Her words point to a central tension in Los Angeles right now: while ICE activity has long haunted immigrant families, the lack of formalized, institutional protocols continues to leave both parents and educators scrambling.
Last week, LAUSD Superintendent Alberto Carvalho announced the district’s “We Are One” campaign detailing the district’s commitment to protecting immigrant students and their families. In the press conference filled with a coalition of educators, unions and community providers, the message was passionate and direct: what is happening is affecting the learning of students, the teaching from educators and the overall community.
For some educators, the campaign is welcome but also too familiar. As one anonymous South Gate teacher told me:
“We really didn’t do anything different from what we have been told in the past. We don’t give information to anyone. They’re not allowed to enter our school building. This morning, parents were allowed to be on campus for the first day. There was more supervision outside at the gates with the administration, and some teachers as well, and that’s about it. We just continue to do the same as last year.”
The teacher emphasized that many of these practices — not sharing information with federal agents, increasing visibility of staff at entrances, ensuring parents feel safe — are long-standing, but largely reactive.
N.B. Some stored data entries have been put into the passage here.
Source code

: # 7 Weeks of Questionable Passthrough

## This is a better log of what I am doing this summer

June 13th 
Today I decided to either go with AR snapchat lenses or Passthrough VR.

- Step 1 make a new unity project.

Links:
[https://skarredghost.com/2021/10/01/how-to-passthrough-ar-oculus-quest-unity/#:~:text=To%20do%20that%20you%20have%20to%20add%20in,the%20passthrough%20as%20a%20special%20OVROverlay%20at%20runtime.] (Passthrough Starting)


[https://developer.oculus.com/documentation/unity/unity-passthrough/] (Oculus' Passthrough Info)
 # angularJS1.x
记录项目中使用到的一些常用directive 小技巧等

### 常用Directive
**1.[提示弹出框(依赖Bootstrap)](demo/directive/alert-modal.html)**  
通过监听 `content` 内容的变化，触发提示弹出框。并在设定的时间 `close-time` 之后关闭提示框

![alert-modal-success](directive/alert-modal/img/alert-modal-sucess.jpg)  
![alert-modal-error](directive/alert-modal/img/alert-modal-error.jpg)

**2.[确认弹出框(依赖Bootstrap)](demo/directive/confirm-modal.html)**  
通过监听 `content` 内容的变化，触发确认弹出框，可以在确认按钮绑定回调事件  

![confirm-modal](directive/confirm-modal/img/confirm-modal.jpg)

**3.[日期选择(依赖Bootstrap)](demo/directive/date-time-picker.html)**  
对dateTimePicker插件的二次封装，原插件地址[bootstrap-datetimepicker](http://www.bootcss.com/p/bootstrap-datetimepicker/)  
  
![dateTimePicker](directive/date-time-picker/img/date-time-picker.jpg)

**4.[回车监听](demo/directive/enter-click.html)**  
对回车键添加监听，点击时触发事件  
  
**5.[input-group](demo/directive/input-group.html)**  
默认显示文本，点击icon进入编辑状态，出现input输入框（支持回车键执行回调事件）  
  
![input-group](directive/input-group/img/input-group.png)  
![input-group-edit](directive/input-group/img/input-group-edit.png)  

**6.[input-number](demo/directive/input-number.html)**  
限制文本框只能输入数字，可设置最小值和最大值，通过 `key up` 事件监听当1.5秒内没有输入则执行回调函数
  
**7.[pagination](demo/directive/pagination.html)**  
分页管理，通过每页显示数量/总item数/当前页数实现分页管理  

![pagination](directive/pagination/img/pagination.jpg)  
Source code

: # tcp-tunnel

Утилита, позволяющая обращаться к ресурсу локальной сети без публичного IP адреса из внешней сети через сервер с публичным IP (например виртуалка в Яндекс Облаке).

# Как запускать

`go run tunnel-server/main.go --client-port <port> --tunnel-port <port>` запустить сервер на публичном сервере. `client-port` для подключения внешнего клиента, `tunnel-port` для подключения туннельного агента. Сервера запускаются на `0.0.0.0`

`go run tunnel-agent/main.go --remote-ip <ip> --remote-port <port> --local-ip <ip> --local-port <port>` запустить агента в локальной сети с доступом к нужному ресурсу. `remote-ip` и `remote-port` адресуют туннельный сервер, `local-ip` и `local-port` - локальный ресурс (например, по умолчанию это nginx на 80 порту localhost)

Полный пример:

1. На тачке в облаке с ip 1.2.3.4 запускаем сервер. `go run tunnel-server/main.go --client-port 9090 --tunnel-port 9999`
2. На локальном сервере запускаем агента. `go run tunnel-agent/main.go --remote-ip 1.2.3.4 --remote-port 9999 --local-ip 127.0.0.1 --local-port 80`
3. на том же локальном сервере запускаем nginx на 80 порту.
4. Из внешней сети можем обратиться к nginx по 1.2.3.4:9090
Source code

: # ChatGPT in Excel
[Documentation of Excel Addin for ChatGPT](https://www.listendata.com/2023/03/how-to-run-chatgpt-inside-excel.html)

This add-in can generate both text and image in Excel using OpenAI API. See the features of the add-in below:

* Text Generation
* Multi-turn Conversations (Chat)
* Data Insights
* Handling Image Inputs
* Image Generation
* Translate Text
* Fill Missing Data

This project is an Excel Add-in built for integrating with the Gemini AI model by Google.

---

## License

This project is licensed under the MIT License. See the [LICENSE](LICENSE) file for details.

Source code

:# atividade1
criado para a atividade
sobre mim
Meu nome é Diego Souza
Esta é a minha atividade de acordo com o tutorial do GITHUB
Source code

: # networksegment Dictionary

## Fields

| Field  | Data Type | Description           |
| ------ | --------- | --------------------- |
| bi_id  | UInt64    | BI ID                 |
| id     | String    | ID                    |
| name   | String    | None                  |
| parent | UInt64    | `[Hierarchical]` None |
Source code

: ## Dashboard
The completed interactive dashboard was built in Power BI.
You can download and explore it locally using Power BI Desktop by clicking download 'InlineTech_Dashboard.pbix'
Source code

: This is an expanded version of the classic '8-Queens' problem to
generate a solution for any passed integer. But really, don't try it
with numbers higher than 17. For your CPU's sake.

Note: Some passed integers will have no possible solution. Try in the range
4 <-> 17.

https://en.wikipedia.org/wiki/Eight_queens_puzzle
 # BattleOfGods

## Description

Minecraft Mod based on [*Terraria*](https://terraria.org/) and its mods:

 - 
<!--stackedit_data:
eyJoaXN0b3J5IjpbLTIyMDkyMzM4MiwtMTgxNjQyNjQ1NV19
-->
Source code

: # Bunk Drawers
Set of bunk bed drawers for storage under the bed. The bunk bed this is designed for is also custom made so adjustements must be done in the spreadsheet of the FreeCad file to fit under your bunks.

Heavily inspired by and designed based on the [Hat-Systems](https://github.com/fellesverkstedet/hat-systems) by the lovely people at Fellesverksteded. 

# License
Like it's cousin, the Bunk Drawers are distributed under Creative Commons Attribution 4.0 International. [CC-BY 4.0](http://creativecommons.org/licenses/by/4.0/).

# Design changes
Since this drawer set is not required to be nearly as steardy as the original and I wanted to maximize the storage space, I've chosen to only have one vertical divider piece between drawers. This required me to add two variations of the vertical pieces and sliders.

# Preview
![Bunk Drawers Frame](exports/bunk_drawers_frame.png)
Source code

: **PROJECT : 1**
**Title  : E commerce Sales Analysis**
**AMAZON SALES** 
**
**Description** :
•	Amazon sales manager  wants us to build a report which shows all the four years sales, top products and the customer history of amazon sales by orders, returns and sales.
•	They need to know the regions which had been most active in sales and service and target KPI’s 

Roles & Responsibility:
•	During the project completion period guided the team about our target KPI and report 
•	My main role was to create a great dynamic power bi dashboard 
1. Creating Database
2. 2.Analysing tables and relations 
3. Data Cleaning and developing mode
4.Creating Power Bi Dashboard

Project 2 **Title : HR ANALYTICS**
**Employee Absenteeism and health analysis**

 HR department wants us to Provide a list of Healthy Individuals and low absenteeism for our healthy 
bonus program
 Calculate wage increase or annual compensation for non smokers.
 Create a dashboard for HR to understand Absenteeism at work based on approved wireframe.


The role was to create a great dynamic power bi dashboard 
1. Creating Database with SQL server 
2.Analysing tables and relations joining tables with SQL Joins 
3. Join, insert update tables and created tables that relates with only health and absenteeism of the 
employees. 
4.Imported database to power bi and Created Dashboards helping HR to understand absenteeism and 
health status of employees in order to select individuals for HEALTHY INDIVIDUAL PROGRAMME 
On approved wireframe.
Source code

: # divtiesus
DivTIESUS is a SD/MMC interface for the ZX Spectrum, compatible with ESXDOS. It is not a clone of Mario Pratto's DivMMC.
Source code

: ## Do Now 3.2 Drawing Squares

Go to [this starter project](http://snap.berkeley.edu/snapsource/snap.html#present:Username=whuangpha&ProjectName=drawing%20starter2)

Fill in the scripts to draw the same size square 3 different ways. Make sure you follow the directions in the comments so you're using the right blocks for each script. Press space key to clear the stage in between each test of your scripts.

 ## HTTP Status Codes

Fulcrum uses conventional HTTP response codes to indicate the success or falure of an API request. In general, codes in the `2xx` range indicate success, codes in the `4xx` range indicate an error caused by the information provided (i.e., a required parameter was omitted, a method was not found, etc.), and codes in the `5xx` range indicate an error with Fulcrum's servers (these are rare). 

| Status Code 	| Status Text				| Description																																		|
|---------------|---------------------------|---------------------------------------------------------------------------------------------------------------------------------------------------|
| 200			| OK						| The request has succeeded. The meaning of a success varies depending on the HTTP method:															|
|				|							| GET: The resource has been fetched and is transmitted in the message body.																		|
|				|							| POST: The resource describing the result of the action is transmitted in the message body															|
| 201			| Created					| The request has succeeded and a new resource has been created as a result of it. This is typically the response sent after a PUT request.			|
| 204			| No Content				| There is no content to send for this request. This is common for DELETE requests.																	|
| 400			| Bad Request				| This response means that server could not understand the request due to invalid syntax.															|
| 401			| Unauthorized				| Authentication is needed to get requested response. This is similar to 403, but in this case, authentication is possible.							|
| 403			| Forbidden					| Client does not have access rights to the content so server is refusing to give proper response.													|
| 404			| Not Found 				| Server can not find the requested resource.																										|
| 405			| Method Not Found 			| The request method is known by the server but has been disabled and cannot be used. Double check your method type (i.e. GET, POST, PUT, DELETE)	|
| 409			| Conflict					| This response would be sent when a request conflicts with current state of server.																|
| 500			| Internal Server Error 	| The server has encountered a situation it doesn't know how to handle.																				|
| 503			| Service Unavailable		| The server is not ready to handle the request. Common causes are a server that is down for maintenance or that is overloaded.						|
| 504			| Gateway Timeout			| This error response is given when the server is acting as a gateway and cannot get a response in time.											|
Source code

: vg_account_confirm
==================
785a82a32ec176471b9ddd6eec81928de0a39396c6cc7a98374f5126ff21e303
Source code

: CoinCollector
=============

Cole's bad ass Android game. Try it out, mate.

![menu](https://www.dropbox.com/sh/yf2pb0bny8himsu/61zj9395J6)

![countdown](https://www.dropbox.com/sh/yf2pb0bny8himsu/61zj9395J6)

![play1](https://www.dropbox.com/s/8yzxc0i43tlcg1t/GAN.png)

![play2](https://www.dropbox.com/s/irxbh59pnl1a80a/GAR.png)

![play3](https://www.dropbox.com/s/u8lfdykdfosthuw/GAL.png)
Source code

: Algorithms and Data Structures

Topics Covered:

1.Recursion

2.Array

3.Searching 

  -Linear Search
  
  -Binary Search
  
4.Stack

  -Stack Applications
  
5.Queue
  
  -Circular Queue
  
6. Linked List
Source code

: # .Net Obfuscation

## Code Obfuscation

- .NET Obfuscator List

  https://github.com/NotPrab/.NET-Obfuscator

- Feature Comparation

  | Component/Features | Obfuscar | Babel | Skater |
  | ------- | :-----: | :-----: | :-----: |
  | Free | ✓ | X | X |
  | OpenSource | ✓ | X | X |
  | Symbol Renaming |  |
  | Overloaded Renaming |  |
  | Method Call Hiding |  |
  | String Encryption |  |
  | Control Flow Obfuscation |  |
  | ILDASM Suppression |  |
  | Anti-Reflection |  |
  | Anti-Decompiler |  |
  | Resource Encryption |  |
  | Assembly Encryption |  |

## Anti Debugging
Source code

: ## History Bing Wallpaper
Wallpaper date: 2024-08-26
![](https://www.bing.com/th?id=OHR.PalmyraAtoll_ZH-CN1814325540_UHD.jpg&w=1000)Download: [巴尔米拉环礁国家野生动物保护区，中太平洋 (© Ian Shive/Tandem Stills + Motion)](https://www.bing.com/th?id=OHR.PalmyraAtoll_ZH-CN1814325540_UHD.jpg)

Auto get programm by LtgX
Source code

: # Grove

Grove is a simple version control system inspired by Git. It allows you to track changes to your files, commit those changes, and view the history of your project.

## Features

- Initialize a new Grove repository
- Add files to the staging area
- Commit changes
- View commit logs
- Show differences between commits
“It gives us the confidence [that] there is district-wide support for those of us doing things like this,” Cardona says, arguing that it isn't a policy for all educators in the district to protect students. “I'm not saying I want to get paid to do [patrol for ICE] but what I'm saying is by and large, you can't really expect to go out there and enforce that if you're not paying them to do it.”
Historical echoes and today’s climate
What makes this moment particularly urgent is that students themselves are beginning to see immigration enforcement not just as abstract history but as lived experience.
“This is my 26th school year,” Cardona reflected. “I’ve taught about the repatriation in the 30s and 40s and Operation Wetback. They happened even here in Los Angeles, where millions of people of Mexican descent, whether born in Mexico or born in the U.S., were deported. But this is the first time ever, in my history of teaching, that students actually understand what it looks like because they’re seeing it and they’re living it.”
The parallels between the deportation campaigns of the past and the raids happening today weigh heavily on classrooms. For students, it is not only frightening but destabilizing — a reminder that their safety, or the safety of their classmates, could be disrupted at any moment.
The need for structure, not just solidarity
Cardona describes a need for clear, systematized protocols:
“It shouldn’t be a rumor that you’re spreading, it should be confirmed,” Cardona said. “Because then what happens is resources that are volunteer resources are leaving work, leaving their homes, driving across town, to go confirm. And, you know, we’ve shown up before and it’s just the parks and recreation truck.”
Beyond the school gates, Cardona points to a broader need for businesses and employers to establish their own protections.
“Community members, store owners, and employers should also have a plan in place to shut their doors, protect their workers,” Cardona said.